§ SOURCE MATERIAL
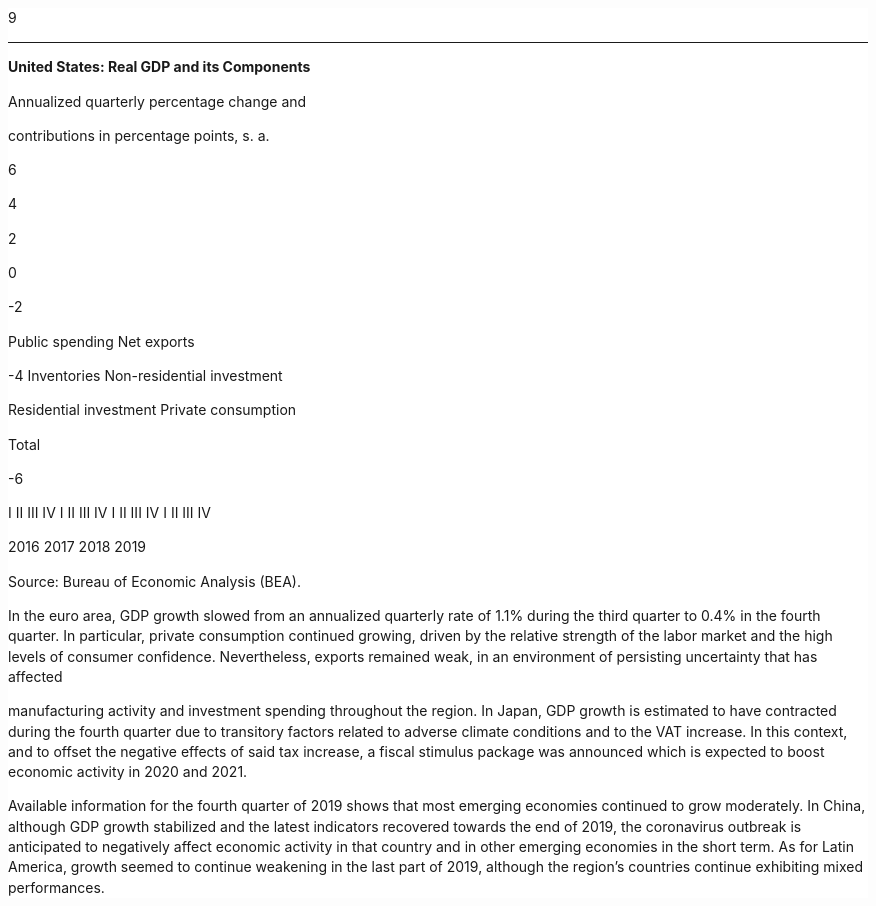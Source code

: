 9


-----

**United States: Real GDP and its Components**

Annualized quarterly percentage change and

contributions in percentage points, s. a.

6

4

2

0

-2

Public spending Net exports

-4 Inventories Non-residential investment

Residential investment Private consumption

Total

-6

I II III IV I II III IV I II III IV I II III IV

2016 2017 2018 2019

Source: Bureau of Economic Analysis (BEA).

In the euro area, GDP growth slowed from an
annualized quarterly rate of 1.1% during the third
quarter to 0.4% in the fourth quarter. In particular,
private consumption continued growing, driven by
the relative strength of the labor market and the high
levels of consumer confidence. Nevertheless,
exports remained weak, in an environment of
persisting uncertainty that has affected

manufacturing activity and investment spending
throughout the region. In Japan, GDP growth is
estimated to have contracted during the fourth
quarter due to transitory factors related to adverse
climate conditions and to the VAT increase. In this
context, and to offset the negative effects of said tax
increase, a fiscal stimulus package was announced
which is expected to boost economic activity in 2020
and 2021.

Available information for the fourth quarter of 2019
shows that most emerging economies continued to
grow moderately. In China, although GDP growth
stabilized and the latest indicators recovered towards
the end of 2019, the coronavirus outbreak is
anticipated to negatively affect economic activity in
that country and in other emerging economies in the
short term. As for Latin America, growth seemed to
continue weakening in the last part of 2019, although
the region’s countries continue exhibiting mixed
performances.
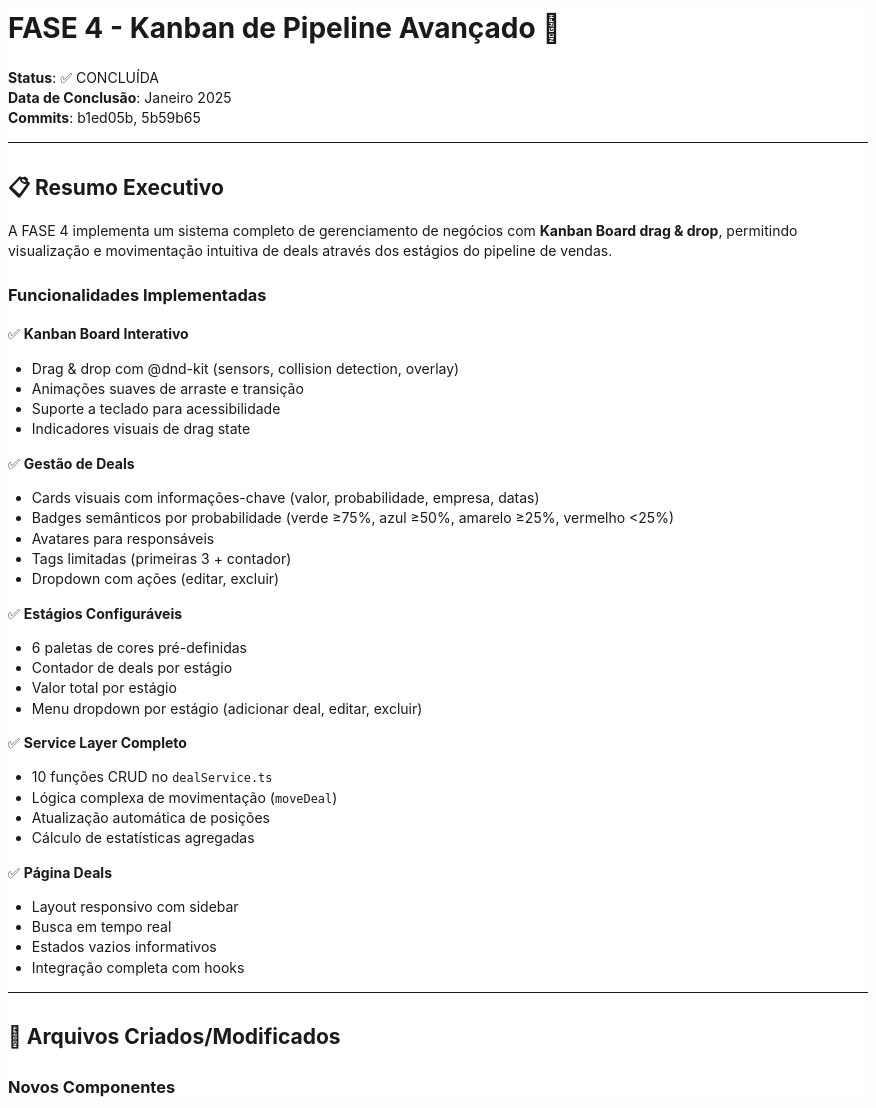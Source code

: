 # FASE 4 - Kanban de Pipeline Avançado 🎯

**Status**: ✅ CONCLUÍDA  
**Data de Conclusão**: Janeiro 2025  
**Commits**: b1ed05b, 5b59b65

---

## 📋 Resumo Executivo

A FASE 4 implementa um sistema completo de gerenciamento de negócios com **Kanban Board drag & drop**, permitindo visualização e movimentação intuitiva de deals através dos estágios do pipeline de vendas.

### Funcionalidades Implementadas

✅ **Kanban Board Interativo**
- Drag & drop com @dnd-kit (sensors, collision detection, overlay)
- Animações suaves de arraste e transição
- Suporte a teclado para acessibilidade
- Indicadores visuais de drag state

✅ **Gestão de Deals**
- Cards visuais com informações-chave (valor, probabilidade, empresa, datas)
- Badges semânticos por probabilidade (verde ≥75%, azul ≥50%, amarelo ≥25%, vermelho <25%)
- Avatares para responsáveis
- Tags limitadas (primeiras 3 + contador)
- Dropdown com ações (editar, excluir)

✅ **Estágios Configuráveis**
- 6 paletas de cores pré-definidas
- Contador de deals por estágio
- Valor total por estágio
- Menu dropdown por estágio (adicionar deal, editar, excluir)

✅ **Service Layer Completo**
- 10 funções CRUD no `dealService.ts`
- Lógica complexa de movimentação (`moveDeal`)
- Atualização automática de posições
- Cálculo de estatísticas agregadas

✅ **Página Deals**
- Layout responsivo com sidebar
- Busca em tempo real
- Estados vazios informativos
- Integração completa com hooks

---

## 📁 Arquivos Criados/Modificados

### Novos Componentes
==
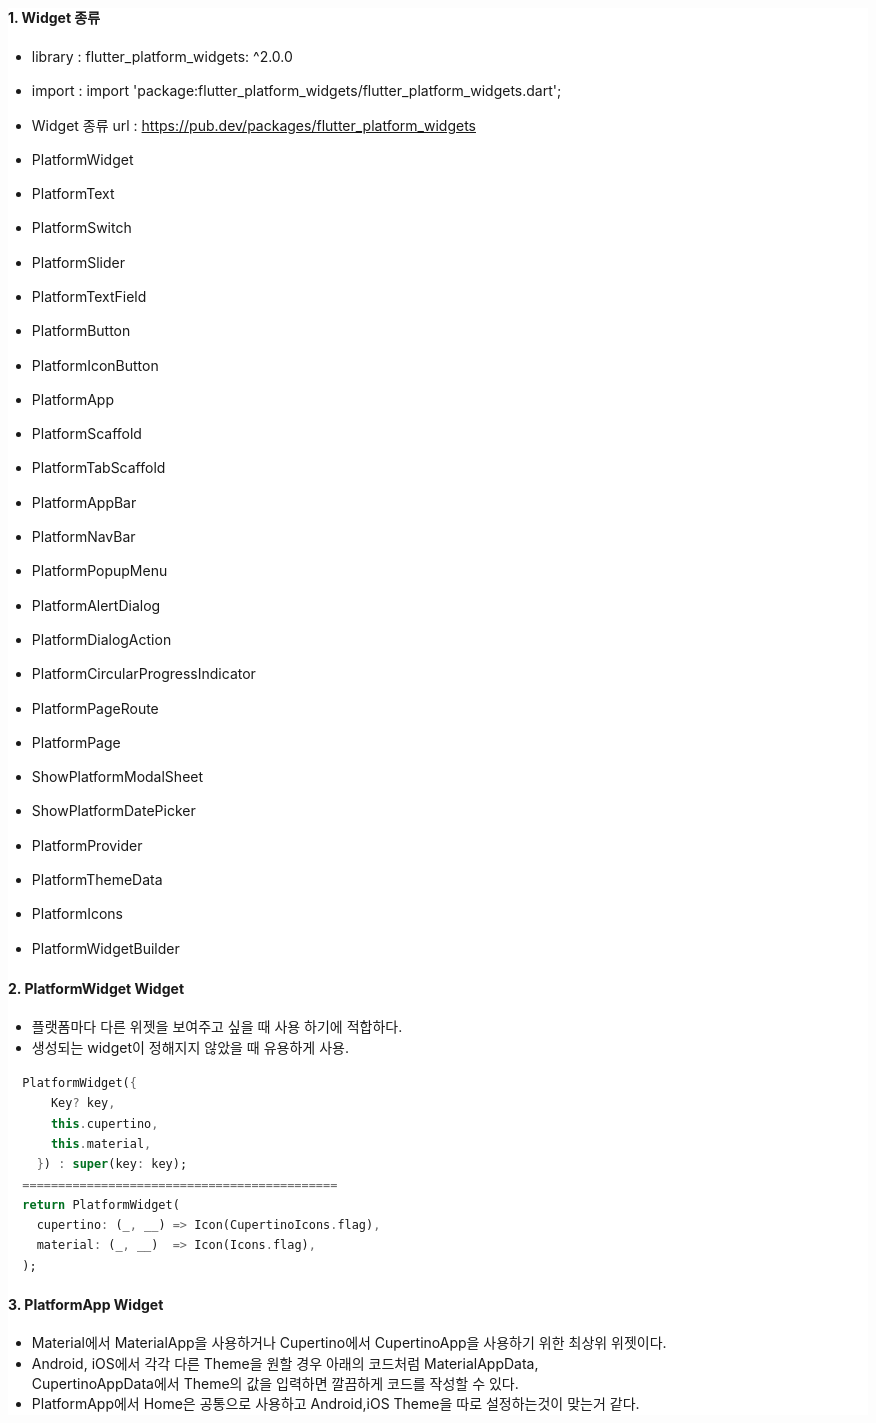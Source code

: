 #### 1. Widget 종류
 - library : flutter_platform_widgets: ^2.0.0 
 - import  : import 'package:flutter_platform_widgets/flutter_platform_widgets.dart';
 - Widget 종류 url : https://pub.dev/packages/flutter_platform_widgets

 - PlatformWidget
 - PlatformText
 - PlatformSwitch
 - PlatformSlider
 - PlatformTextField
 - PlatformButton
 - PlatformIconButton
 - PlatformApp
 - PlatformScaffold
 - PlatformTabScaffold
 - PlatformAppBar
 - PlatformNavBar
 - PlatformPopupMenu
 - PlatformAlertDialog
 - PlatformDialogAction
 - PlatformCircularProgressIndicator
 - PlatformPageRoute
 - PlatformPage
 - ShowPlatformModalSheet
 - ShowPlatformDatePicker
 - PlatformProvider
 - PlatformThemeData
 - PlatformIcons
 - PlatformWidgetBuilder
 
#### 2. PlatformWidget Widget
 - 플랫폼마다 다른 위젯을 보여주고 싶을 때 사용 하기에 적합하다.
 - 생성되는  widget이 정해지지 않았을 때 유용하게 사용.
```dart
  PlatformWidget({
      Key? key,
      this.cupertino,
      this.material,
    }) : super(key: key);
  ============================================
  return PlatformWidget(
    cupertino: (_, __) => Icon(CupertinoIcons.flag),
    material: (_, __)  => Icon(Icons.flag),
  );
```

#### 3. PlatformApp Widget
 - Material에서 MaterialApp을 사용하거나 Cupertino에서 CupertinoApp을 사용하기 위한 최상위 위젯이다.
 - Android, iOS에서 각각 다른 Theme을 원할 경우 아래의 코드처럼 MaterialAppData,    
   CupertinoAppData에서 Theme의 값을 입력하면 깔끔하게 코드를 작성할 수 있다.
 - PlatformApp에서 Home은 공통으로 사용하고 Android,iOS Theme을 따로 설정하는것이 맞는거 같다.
* * *
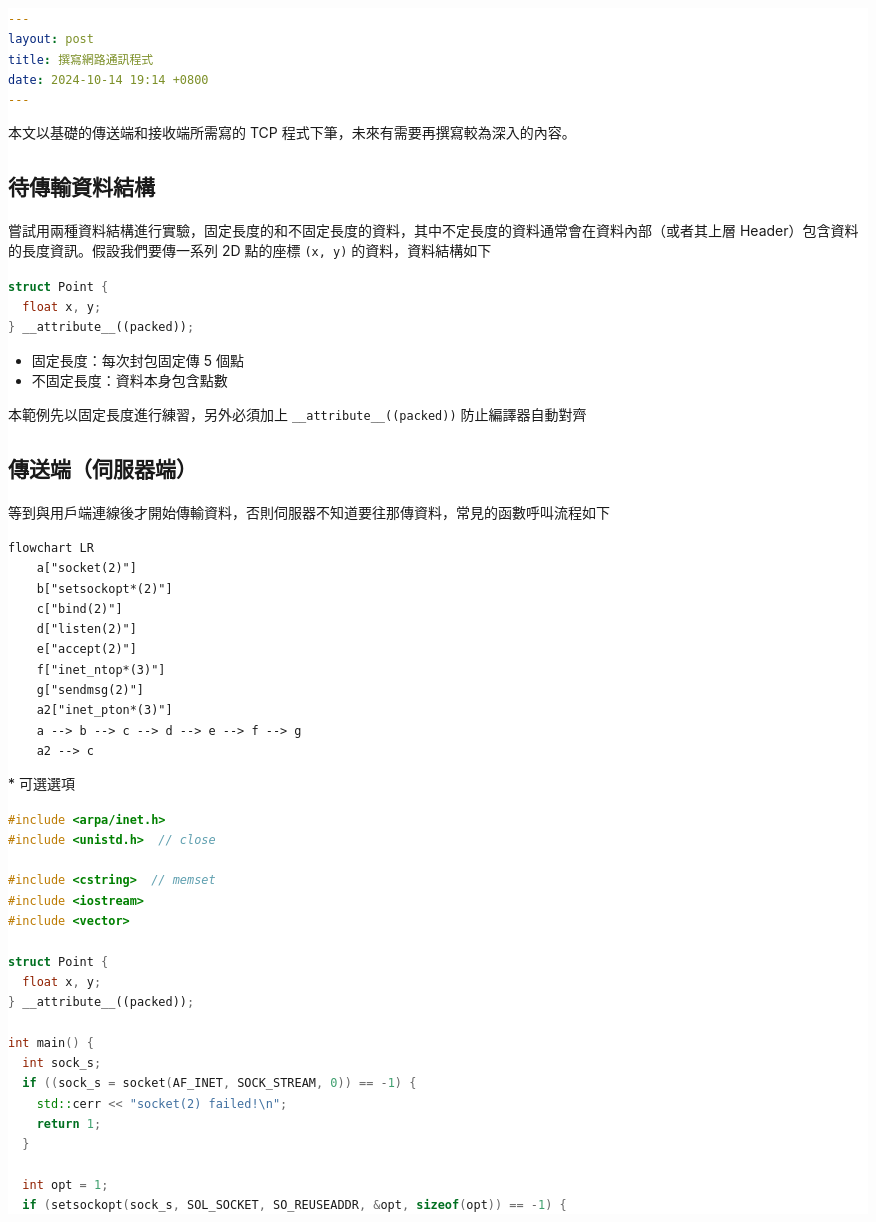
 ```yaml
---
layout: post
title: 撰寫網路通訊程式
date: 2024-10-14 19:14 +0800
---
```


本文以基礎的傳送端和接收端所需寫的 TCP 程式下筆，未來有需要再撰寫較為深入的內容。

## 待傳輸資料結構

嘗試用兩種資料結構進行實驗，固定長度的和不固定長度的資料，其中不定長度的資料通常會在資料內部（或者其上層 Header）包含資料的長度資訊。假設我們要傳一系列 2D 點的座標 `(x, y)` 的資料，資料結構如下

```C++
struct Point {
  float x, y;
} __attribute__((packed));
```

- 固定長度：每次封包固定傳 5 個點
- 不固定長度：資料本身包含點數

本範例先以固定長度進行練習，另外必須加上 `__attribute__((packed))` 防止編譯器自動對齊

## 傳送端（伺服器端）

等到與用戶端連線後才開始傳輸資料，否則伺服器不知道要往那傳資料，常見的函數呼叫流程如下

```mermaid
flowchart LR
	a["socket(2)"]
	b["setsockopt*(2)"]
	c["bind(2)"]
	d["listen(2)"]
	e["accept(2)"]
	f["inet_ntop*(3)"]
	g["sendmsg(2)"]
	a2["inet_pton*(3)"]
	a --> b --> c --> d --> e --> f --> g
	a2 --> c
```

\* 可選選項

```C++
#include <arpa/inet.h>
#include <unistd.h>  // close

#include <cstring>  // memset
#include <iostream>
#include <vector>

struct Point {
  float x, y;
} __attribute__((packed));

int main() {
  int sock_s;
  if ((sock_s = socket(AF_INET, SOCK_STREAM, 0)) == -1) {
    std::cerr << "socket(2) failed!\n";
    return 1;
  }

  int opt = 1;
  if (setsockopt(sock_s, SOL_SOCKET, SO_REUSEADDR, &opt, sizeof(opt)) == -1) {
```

§ THE PROBLEM
Search the entries above for the string "continued", and report each line where it occurs.

§ ANSWER AREA
private consumption continued growing, driven by
shows that most emerging economies continued to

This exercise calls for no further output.